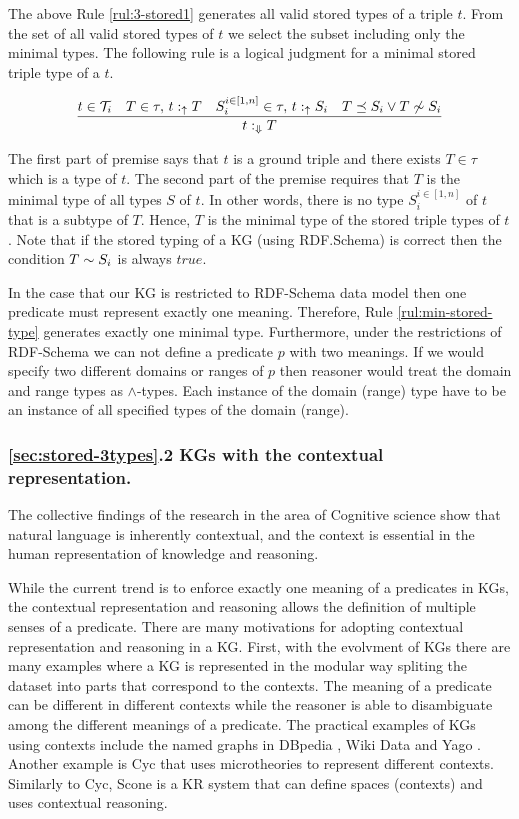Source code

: \documentclass[runningheads]{llncs}
\newcommand{\uarr}{\uparrow}
\newcommand{\Darr}{\Downarrow}
\newcommand{\T}{{\cal T}}
\begin{document}
The above Rule \ref{rul:3-stored1} generates all valid stored types of
a triple $t$. From the set of all valid stored types of $t$ we select
the subset including only the minimal types. The following rule is a
logical judgment for a minimal stored triple type of a $t$. 

\begin{equation}
\label{rul:min-stored-type}
\dfrac{t\in\T_i\quad T\in\tau,\, t:_\uarr\/T\quad\/S_i^{i\in[1,n]}\in\tau,\, t:_\uarr\/S_i\quad T\preceq\/S_i\lor\/T\not\sim\/S_i}
      {t:_{\Darr}\/T}
\end{equation}

The first part of premise says that $t$ is a ground triple and there
exists $T\in\tau$ which is a type of $t$. The second part of the
premise requires that $T$ is the minimal type of all types $S$ of
$t$. In other words, there is no type $S_i^{i\in[1,n]}$ of $t$ that is
a subtype of $T$. Hence, $T$ is the minimal type of the stored triple
types of $t$. Note that if the stored typing of a KG (using
RDF.Schema) is correct then the condition $T\sim\/S_i$ is always
$true$.

In the case that our KG is restricted to RDF-Schema data model then
one predicate must represent exactly one meaning. Therefore, Rule
\ref{rul:min-stored-type} generates exactly one minimal
type. Furthermore, under the restrictions of RDF-Schema we can not
define a predicate $p$ with two meanings. If we would specify two
different domains or ranges of $p$ then reasoner would treat the
domain and range types as $\land$-types. Each instance of the domain
(range) type have to be an instance of all specified types of the
domain (range).

\subsubsection{\ref{sec:stored-3types}.2 KGs with the contextual representation.}

The collective findings of the research in the area of Cognitive
science \cite{Hollister2017} show that natural language is inherently
contextual, and the context is essential in the human representation
of knowledge and reasoning. 

While the current trend is to enforce exactly one meaning of a
predicates in KGs, the contextual representation and reasoning allows
the definition of multiple senses of a predicate. There are many
motivations for adopting contextual representation and reasoning in a
KG. First, with the evolvment of KGs there are many examples where a
KG is represented in the modular way spliting the dataset into parts
that correspond to the contexts. The meaning of a predicate can be
different in different contexts while the reasoner is able to
disambiguate among the different meanings of a predicate.
The practical examples of KGs using contexts include the named graphs
in DBpedia \cite{Auer2007}, Wiki Data \cite{vrandecic2014} and Yago
\cite{Hoffart2013}. Another example is Cyc \cite{cyc} that uses
microtheories to represent different contexts. Similarly to Cyc, Scone
\cite{Fahlman2011} is a KR system that can define spaces (contexts)
and uses contextual reasoning.
\end{document}
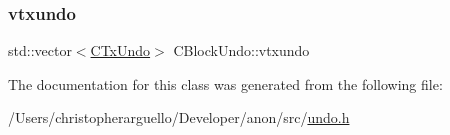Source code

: \mbox{\label{class_c_block_undo_ad0baf7a4d3634b27b4affac2e7cf75c9}} 
\subsubsection{\texorpdfstring{vtxundo}{vtxundo}}
{\footnotesize\ttfamily std\+::vector$<$\mbox{\hyperlink{class_c_tx_undo}{C\+Tx\+Undo}}$>$ C\+Block\+Undo\+::vtxundo}



The documentation for this class was generated from the following file\+:\begin{DoxyCompactItemize}
\item 
/\+Users/christopherarguello/\+Developer/anon/src/\mbox{\hyperlink{undo_8h}{undo.\+h}}\end{DoxyCompactItemize}
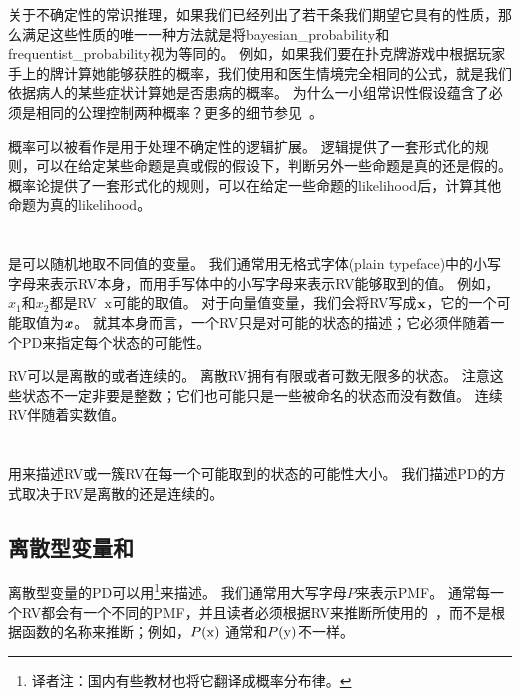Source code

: 关于不确定性的常识推理，如果我们已经列出了若干条我们期望它具有的性质，那么满足这些性质的唯一一种方法就是将\gls{bayesian_probability}和\gls{frequentist_probability}视为等同的。
例如，如果我们要在扑克牌游戏中根据玩家手上的牌计算她能够获胜的概率，我们使用和医生情境完全相同的公式，就是我们依据病人的某些症状计算她是否患病的概率。
为什么一小组常识性假设蕴含了必须是相同的公理控制两种概率？更多的细节参见~\cite{Ramsey1926}。


概率可以被看作是用于处理不确定性的逻辑扩展。
逻辑提供了一套形式化的规则，可以在给定某些命题是真或假的假设下，判断另外一些命题是真的还是假的。
概率论提供了一套形式化的规则，可以在给定一些命题的\gls{likelihood}后，计算其他命题为真的\gls{likelihood}。

\section{}
\label{sec:random_variables}

是可以随机地取不同值的变量。
我们通常用无格式字体(plain typeface)中的小写字母来表示\gls{RV}本身，而用手写体中的小写字母来表示\gls{RV}能够取到的值。
例如，$x_1$和$x_2$都是\gls{RV}~$\mathrm{x}$可能的取值。
对于向量值变量，我们会将\gls{RV}写成$\mathbf{x}$，它的一个可能取值为$\boldsymbol{\mathit{x}}$。
就其本身而言，一个\gls{RV}只是对可能的状态的描述；它必须伴随着一个\gls{PD}来指定每个状态的可能性。

\gls{RV}可以是离散的或者连续的。
离散\gls{RV}拥有有限或者可数无限多的状态。
注意这些状态不一定非要是整数；它们也可能只是一些被命名的状态而没有数值。
连续\gls{RV}伴随着实数值。

\section{}
\label{sec:probability_distributions}

用来描述\gls{RV}或一簇\gls{RV}在每一个可能取到的状态的可能性大小。
我们描述\gls{PD}的方式取决于\gls{RV}是离散的还是连续的。

\subsection{离散型变量和}
\label{sec:discrete_variables_and_probability_mass_functions}

离散型变量的\gls{PD}可以用\footnote{译者注：国内有些教材也将它翻译成概率分布律。}来描述。
我们通常用大写字母$P$来表示\gls{PMF}。
通常每一个\gls{RV}都会有一个不同的\gls{PMF}，并且读者必须根据\gls{RV}来推断所使用的~，而不是根据函数的名称来推断；例如，$P(\mathrm{x})$ 通常和$P(\mathrm{y})$不一样。

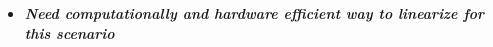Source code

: \documentclass[25pt]{tikzposter} %
\begin{document}
\begin{columns}
{\begin{itemize}
\begin{itemize}
				\end{itemize}			
			\item{\textbf{\textit{Need computationally and hardware efficient way to linearize for this scenario}}} 
			\end{itemize}}
\end{columns}
\end{document}
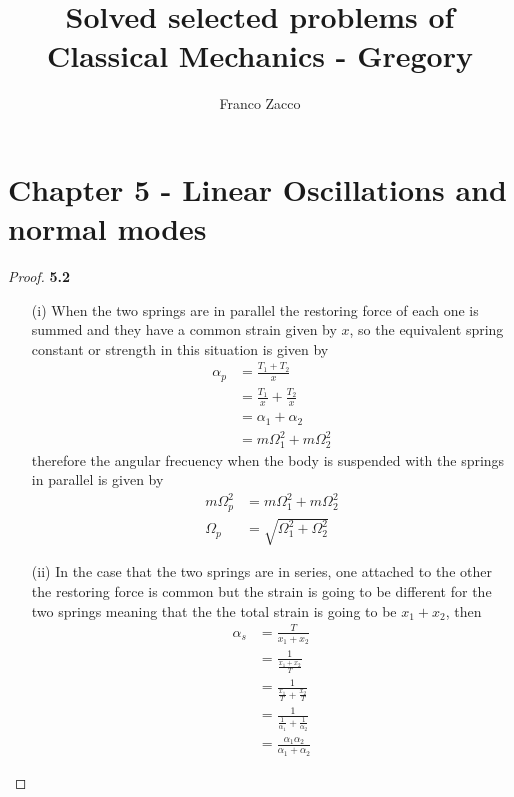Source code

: \documentclass[11pt]{article}
\title{\textbf{Solved selected problems of Classical Mechanics - Gregory}}
\author{Franco Zacco}
\date{}
\theoremstyle{definition}
\begin{document}
\maketitle
\thispagestyle{empty}

\section*{Chapter 5 - Linear Oscillations and normal modes}

	\begin{proof}{\textbf{5.2}}
    \begin{itemize}
        \item [(i)] When the two springs are in parallel the restoring force
        of each one is summed and they have a common strain given by $x$, so
        the equivalent spring constant or strength in this situation is given
        by
        \begin{align*}
            \alpha_p &= \frac{T_1 + T_2}{x} \\
                &= \frac{T_1}{x} + \frac{T_2}{x} \\
                &= \alpha_1 + \alpha_2 \\
                &= m\Omega_1^2 + m\Omega_2^2
        \end{align*}
        therefore the angular frecuency when the body is suspended with the
        springs in parallel is given by
        \begin{align*}
           m\Omega_p^2 &= m\Omega_1^2 + m\Omega_2^2 \\
           \Omega_p &= \sqrt{\Omega_1^2 + \Omega_2^2}
        \end{align*}
        \item[(ii)] In the case that the two springs are in series, one
        attached to the other the restoring force is common but the strain
        is going to be different for the two springs meaning that the the total
        strain is going to be $x_1 + x_2$, then
        \begin{align*}
            \alpha_s &= \frac{T}{x_1 + x_2} \\
                &= \frac{1}{\frac{x_1 + x_2}{T}} \\
                &= \frac{1}{\frac{x_1}{T} + \frac{x_2}{T}} \\
                &= \frac{1}{\frac{1}{\alpha_1} + \frac{1}{\alpha_2}} \\
                &= \frac{\alpha_1\alpha_2}{\alpha_1 + \alpha_2}
        \end{align*}

\end{itemize}
\end{proof}
\end{document}

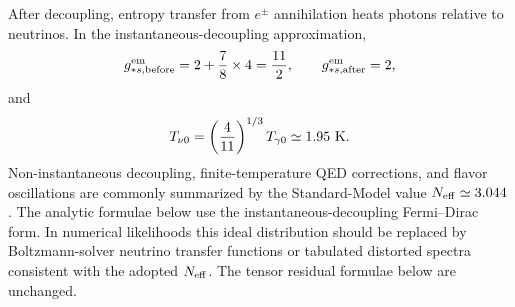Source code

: \documentclass[
  aps,
  prd,
  reprint,
  superscriptaddress,
  nofootinbib,
  floatfix,
  longbibliography
]{revtex4-2}
\theoremstyle{plain}
\theoremstyle{definition}
\theoremstyle{remark}
\begin{document}
After decoupling, entropy transfer from $e^\pm$ annihilation heats photons
relative to neutrinos.  In the instantaneous-decoupling approximation,
\begin{equation}
g_{*s,{\rm before}}^{\rm em}=2+\frac{7}{8}\times 4=\frac{11}{2},\qquad
g_{*s,{\rm after}}^{\rm em}=2,
\end{equation}
and
\begin{equation}
T_{\nu0}=\left(\frac{4}{11}\right)^{1/3}T_{\gamma0}\simeq1.95\ {\rm K}.
\label{eq:Tnu0}
\end{equation}
Non-instantaneous decoupling, finite-temperature QED corrections, and flavor
oscillations are commonly summarized by the Standard-Model value
$N_{\rm eff}\simeq3.044$ \cite{Mangano2005,deSalasPastor2016,Froustey2020}.
The analytic formulae below use the instantaneous-decoupling Fermi--Dirac form.
In numerical likelihoods this ideal distribution should be replaced by
Boltzmann-solver neutrino transfer functions or tabulated distorted spectra
consistent with the adopted $N_{\rm eff}$.  The tensor residual formulae below
are unchanged.
\end{document}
_ _ _ _ _ _ _
→ PROBLEM REQUIREMENTS
From the entries above, tally every line holding the string "generates". Give only the count.

→ OUTPUT FOR THIS EXERCISE
2